Italian chocolate, Bangladeshi samosas, Chilean cornbread flans, Turkmenistani beef chapattis — the aromas of the world’s traditional foods mingle seductively along the mile of pavilions at Expo Milano 2015, this year’s world fair, dedicated to food. All delicious, but are they all safe? Will future foods be safe? Who is to judge — and on what evidence?

In Europe, the European Food Safety Authority (EFSA) decides whether a new food can be marketed, and its job (like that of all similar regulatory agencies around the world) is getting tougher. Technological advances are creating ever more novel foods.

The same technologies, along with the Internet and databases, have created more sources of information that may have a bearing on safety assessment: terabytes of molecular information from genomic or proteomic analyses, for example, or more-qualitative data generated through crowdsourcing.

Public trust in EFSA’s decisions is patchy and, until now, the agency has been slow to engage with the problems and solutions that these technologies offer. But at a three-day conference in Milan — attached to the Expo, and concluding on 16 October, World Food Day — EFSA announced a new commitment to take on the modern challenges. As it does so, it can start to repair its rather undeserved reputation for non-transparency.

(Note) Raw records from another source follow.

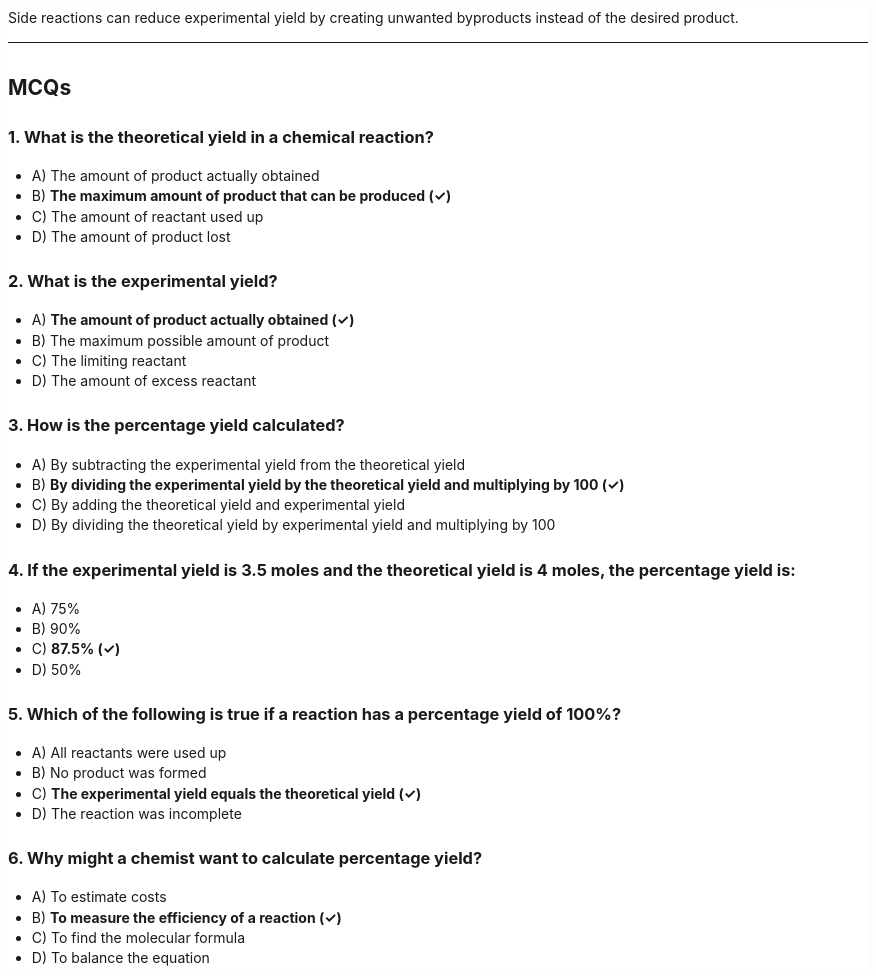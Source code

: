 Side reactions can reduce experimental yield by creating unwanted byproducts instead of the desired product.

---

## MCQs

### 1. What is the theoretical yield in a chemical reaction?

- A) The amount of product actually obtained
- B) **The maximum amount of product that can be produced (✓)**
- C) The amount of reactant used up
- D) The amount of product lost

### 2. What is the experimental yield?

- A) **The amount of product actually obtained (✓)**
- B) The maximum possible amount of product
- C) The limiting reactant
- D) The amount of excess reactant

### 3. How is the percentage yield calculated?

- A) By subtracting the experimental yield from the theoretical yield
- B) **By dividing the experimental yield by the theoretical yield and multiplying by 100 (✓)**
- C) By adding the theoretical yield and experimental yield
- D) By dividing the theoretical yield by experimental yield and multiplying by 100

### 4. If the experimental yield is 3.5 moles and the theoretical yield is 4 moles, the percentage yield is:

- A) 75%
- B) 90%
- C) **87.5% (✓)**
- D) 50%

### 5. Which of the following is true if a reaction has a percentage yield of 100%?

- A) All reactants were used up
- B) No product was formed
- C) **The experimental yield equals the theoretical yield (✓)**
- D) The reaction was incomplete

### 6. Why might a chemist want to calculate percentage yield?

- A) To estimate costs
- B) **To measure the efficiency of a reaction (✓)**
- C) To find the molecular formula
- D) To balance the equation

Created in 2002 and based in Parma, Italy, the agency is probably best known as the independent scientific advisory agency to the European Union, whose independent scientific advice on the safety of genetically modified (GM) cereals has been serially rejected by many EU member states.

In most cases, EFSA’s science-based recommendations on the safety of new food products are accepted politically without too many questions. But the GM saga has encouraged a public distrust in its official scientific expertise. The scientific experts commissioned by EFSA over the years to analyse data on whether GM technologies or products are risky to health or the environment have seen their recommendations challenged time and again by protest groups that claim to have new data on dangers. As a one-off exception to the single-market rule, EU member states can decide on an individual basis whether they want to allow cultivation of a particular crop. Nineteen have registered their decisions to opt out, despite EFSA’s seal of safety.

EFSA does a good job of risk assessment and is reasonably transparent — but to stop distrust from seeping into all areas of its work it needs to do more. Risk assessment is a complicated science to convey to the public and is becoming even more complex with every new potential source of information. EFSA must be transparent about the exact data that it uses to make individual judgements and about the methods it uses to determine the degree of uncertainty around those judgements. It must also find ways to transparently assign appropriate weight to different data types that have been collected with varying degrees of scientific rigour.

The agency is on the case. This year, it carried out a public consultation on the communication of uncertainties, and it is rolling out a toolbox of methods to be systematically tested over the next year. Such methods may address, for example, how to weigh up evidence generated from computer modelling, from animal data generated in labs or from data gathered over social media — or how to assess whether a particular change observed in an organism is biologically relevant.

By definition, risk assessment will never be able to deliver simple answers. And concerned citizens, rightly, will never place blind trust in scientific expertise. That is why transparency about both data sources and analysis methods is so important. Different people may even interpret the same complex data set differently. Citizens just need to be given a clear picture of how a risk assessor has interpreted data — so that they can challenge or accept the final decision of the risk manager.